| What needs to be done |
Restate word for word the opening line of the data below and every line after it until the line with "#### getElementById", that line too, but not the pictures.

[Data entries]

################

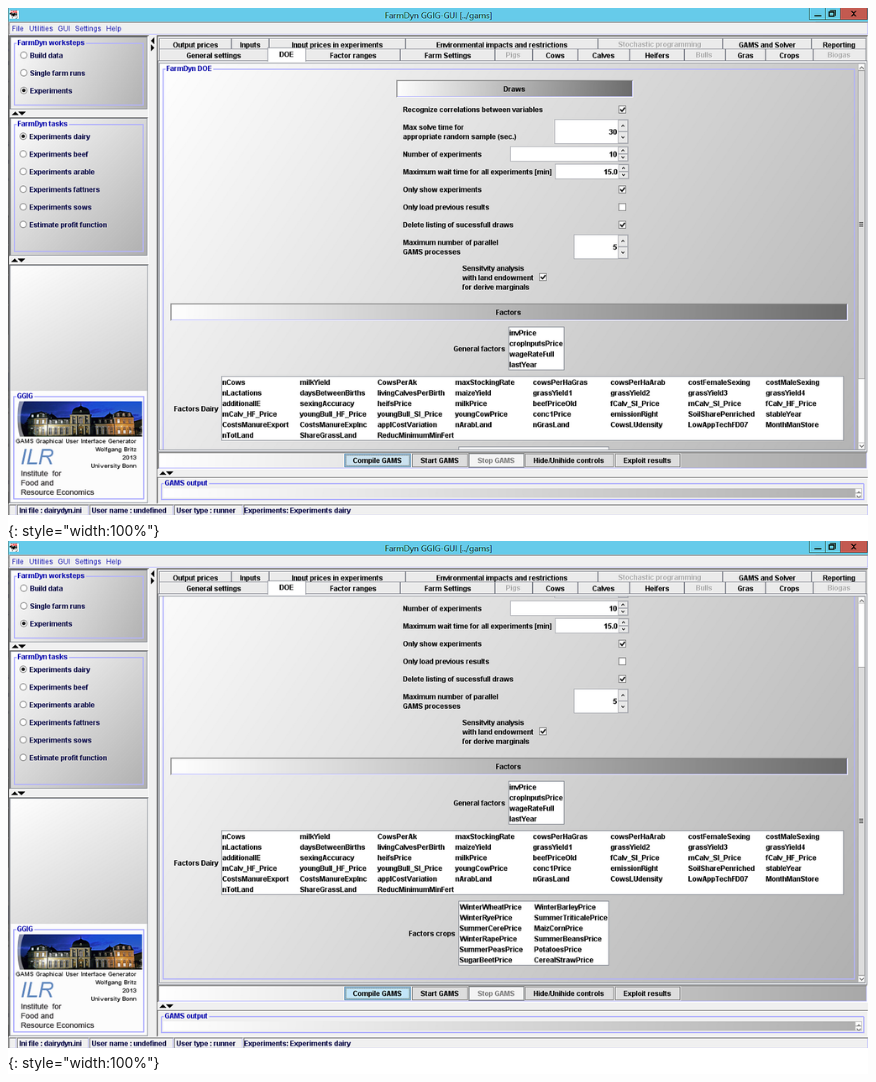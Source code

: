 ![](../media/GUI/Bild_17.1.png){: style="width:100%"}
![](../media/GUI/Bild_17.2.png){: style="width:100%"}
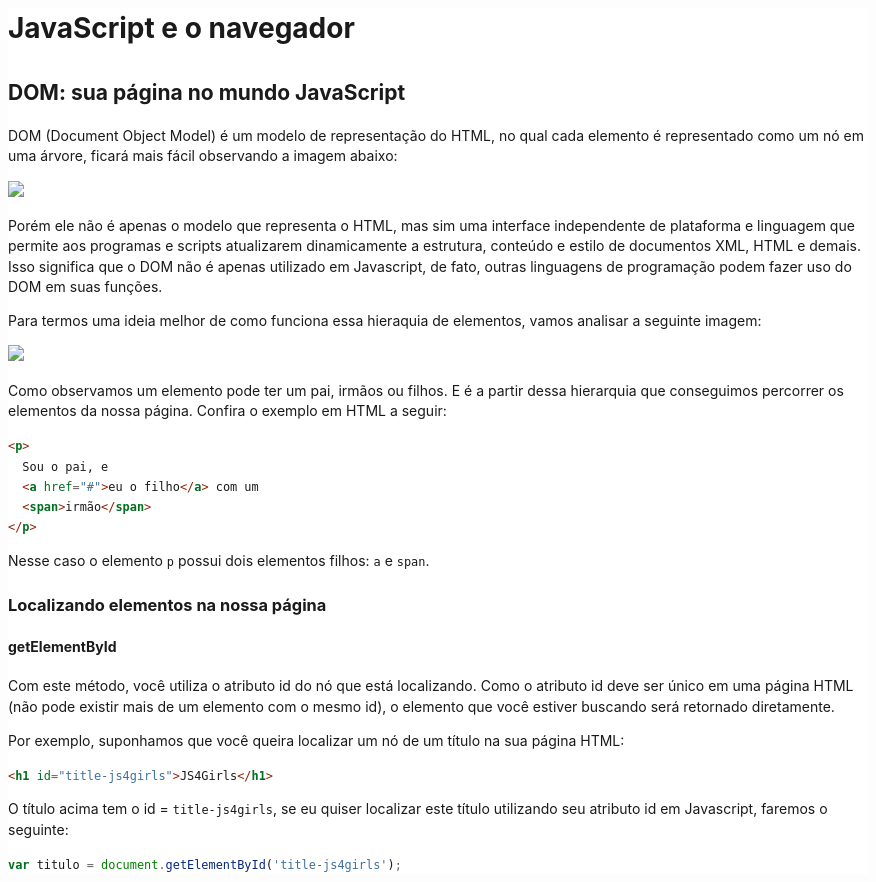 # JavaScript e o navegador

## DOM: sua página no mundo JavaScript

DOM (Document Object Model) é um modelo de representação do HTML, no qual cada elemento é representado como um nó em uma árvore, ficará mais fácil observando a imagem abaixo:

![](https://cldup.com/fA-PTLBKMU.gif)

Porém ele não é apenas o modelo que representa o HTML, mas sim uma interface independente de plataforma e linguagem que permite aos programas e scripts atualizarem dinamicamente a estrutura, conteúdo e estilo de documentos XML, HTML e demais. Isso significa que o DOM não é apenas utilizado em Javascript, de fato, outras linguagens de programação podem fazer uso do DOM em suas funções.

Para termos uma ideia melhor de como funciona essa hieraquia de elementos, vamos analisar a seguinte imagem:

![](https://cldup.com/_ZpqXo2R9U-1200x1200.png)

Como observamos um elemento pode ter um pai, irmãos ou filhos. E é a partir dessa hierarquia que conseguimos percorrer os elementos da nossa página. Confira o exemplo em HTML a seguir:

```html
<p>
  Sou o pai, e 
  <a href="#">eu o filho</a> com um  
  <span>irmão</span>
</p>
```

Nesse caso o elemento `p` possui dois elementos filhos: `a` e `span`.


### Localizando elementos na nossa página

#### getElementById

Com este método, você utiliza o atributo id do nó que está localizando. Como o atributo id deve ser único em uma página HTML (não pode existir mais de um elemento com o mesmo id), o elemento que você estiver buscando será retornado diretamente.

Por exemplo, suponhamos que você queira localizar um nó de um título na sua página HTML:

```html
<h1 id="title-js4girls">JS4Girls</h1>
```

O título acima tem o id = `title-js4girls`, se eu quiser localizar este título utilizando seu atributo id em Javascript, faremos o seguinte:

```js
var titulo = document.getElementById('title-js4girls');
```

################

| Exercise output |
Source code

: ![](../media/GUI/Bild_17.1.png){: style="width:100%"}
![](../media/GUI/Bild_17.2.png){: style="width:100%"}
 # JavaScript e o navegador

## DOM: sua página no mundo JavaScript

DOM (Document Object Model) é um modelo de representação do HTML, no qual cada elemento é representado como um nó em uma árvore, ficará mais fácil observando a imagem abaixo:

![](https://cldup.com/fA-PTLBKMU.gif)

Porém ele não é apenas o modelo que representa o HTML, mas sim uma interface independente de plataforma e linguagem que permite aos programas e scripts atualizarem dinamicamente a estrutura, conteúdo e estilo de documentos XML, HTML e demais. Isso significa que o DOM não é apenas utilizado em Javascript, de fato, outras linguagens de programação podem fazer uso do DOM em suas funções.

Para termos uma ideia melhor de como funciona essa hieraquia de elementos, vamos analisar a seguinte imagem:

![](https://cldup.com/_ZpqXo2R9U-1200x1200.png)

Como observamos um elemento pode ter um pai, irmãos ou filhos. E é a partir dessa hierarquia que conseguimos percorrer os elementos da nossa página. Confira o exemplo em HTML a seguir:

```html
<p>
  Sou o pai, e 
  <a href="#">eu o filho</a> com um  
  <span>irmão</span>
</p>
```

Nesse caso o elemento `p` possui dois elementos filhos: `a` e `span`.


### Localizando elementos na nossa página

#### getElementById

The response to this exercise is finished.